Rime feels like a fairy tale, or some half-remembered dream. You play as a small boy who wakes up on the beach of a mysterious island. You have vague memories of a boat crashing into rocks and falling into the sullen depths of the sea but it’s all fragmented, confused.
Once you leave the beach you’ll soon come to a series of puzzles that you’ll need to solve without hints, save for the occasionally cryptic help of a magical fox companion. The puzzles get harder, and the stakes higher, and you’ll slowly solve the mystery of who you are and what secret the island holds.
Rime is an attempt to ape the dream-like quality of the excellent Journey and the clue-free puzzle solving of games like The Witness.
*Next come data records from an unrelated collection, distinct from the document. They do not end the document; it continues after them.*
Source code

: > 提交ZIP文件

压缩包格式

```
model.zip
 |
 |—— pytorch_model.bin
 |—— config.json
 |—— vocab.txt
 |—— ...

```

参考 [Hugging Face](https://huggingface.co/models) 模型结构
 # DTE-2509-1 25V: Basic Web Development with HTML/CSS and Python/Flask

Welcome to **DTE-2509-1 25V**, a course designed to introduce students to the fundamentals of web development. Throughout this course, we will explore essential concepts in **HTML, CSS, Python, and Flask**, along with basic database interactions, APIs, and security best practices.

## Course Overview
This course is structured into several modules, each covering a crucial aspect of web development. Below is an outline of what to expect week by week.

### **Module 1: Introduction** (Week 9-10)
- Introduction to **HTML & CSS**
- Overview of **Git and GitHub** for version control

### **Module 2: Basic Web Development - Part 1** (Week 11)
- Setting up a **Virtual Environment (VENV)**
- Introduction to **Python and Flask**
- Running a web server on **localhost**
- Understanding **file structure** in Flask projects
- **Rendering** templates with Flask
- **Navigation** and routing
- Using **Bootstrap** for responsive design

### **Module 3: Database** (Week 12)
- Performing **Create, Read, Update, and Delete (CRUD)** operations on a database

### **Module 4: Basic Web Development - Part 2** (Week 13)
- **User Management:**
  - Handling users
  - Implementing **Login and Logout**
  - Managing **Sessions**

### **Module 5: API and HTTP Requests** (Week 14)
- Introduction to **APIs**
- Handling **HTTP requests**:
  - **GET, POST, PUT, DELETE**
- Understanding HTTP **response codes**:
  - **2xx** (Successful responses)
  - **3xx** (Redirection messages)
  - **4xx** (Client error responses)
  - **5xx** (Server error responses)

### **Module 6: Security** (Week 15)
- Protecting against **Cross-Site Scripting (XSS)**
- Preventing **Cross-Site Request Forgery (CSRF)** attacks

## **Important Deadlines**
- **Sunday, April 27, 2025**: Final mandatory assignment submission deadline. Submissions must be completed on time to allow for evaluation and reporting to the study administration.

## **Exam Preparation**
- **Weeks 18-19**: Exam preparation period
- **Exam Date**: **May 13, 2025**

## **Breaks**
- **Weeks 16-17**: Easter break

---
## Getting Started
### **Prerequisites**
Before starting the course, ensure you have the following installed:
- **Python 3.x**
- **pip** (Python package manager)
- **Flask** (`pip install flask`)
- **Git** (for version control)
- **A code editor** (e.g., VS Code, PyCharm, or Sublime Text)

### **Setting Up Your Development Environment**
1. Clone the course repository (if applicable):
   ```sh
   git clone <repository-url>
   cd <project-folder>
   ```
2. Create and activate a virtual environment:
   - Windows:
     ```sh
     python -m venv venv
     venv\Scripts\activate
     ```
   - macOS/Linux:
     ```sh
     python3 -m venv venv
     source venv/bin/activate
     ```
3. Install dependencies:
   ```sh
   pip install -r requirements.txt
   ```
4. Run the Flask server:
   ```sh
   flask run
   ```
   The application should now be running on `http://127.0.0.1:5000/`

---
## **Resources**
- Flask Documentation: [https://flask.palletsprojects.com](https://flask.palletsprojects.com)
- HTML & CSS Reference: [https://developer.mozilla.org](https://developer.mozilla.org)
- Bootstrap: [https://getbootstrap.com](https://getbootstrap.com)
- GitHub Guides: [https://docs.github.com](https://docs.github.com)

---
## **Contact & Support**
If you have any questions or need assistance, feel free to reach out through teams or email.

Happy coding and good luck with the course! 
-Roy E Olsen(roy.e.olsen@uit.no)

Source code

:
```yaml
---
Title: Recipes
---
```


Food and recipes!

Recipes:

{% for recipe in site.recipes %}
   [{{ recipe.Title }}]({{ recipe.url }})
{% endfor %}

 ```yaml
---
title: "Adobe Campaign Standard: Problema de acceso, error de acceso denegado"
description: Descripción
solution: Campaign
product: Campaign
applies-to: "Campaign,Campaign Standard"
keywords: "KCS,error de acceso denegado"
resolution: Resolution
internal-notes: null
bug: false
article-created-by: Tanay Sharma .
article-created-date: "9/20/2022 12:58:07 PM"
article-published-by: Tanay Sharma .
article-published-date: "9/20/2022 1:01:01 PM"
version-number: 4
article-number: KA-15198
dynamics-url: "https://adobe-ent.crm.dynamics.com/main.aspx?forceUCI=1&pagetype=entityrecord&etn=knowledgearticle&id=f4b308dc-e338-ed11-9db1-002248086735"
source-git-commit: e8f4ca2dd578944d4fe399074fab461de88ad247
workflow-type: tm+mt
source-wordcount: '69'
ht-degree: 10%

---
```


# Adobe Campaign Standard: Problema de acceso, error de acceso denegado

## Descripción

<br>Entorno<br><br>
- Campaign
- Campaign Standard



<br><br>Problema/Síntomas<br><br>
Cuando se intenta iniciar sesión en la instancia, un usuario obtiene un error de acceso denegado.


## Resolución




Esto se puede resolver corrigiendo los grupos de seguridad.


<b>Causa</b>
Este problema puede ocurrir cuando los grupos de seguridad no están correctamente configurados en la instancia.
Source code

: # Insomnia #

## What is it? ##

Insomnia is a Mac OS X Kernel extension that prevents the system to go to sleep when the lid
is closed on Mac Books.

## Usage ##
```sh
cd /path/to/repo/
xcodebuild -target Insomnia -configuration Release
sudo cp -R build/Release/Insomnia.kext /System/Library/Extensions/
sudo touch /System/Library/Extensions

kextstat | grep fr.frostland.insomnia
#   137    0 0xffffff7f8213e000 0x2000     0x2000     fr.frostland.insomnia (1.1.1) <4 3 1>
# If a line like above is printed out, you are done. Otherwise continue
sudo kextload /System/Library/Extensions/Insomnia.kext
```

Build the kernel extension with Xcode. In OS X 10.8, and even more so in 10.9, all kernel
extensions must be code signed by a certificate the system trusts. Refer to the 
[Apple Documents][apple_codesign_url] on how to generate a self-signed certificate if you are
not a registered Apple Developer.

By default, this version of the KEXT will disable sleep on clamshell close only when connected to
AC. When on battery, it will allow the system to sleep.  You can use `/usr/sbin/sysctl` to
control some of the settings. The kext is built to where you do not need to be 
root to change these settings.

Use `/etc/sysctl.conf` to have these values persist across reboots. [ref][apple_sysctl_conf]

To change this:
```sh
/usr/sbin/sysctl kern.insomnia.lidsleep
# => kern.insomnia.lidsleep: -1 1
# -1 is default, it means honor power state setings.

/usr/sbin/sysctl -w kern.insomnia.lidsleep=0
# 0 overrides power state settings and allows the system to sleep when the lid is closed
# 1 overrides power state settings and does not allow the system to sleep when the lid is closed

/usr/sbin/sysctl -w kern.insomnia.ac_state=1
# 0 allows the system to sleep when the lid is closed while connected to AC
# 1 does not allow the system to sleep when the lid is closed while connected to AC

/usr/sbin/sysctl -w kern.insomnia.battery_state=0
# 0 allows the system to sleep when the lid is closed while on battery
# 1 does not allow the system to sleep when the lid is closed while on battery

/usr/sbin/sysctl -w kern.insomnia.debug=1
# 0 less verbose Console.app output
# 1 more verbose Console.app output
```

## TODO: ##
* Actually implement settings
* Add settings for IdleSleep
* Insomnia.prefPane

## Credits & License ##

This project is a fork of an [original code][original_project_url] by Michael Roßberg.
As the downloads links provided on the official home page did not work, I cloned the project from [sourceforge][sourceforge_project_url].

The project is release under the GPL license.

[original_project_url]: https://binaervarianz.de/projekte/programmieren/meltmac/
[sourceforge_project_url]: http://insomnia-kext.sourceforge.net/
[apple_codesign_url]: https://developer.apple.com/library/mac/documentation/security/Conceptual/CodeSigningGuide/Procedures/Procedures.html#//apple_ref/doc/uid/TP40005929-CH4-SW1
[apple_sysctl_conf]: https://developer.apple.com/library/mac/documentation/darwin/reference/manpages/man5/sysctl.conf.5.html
It’s certainly a laudable goal, and when the game succeeds it’s mellow and cathartic. The problem is, stretched over a six-hour playthrough it feels a little thin.
Journey succeeds so well because you can knock it over in 90 minutes. The Witness succeeds, and frustrates, because its puzzle solutions are increasingly obtuse. Rime, on the other hand, never really ratchets up the tension. The puzzles get a little harder, sure, but it’s ultimately a series of repetitious climbing or exploring followed by samey puzzle-solving.
It is charming, mind you. The animations, the music, the art style are all top notch… but one can’t help but feel there’s something missing here. Perhaps it’s the slightly clunky controls, or the fiddly camera but ultimately, you’ll probably persevere just to see the ending.
The ending, which we won’t spoil, is sure to be divisive and it certainly makes a statement, it’s just a pity the game before it feels so familiar and executed better elsewhere. Rime is… fine, but a little rote and while it has its charms they don’t extend for the length of the entire experience.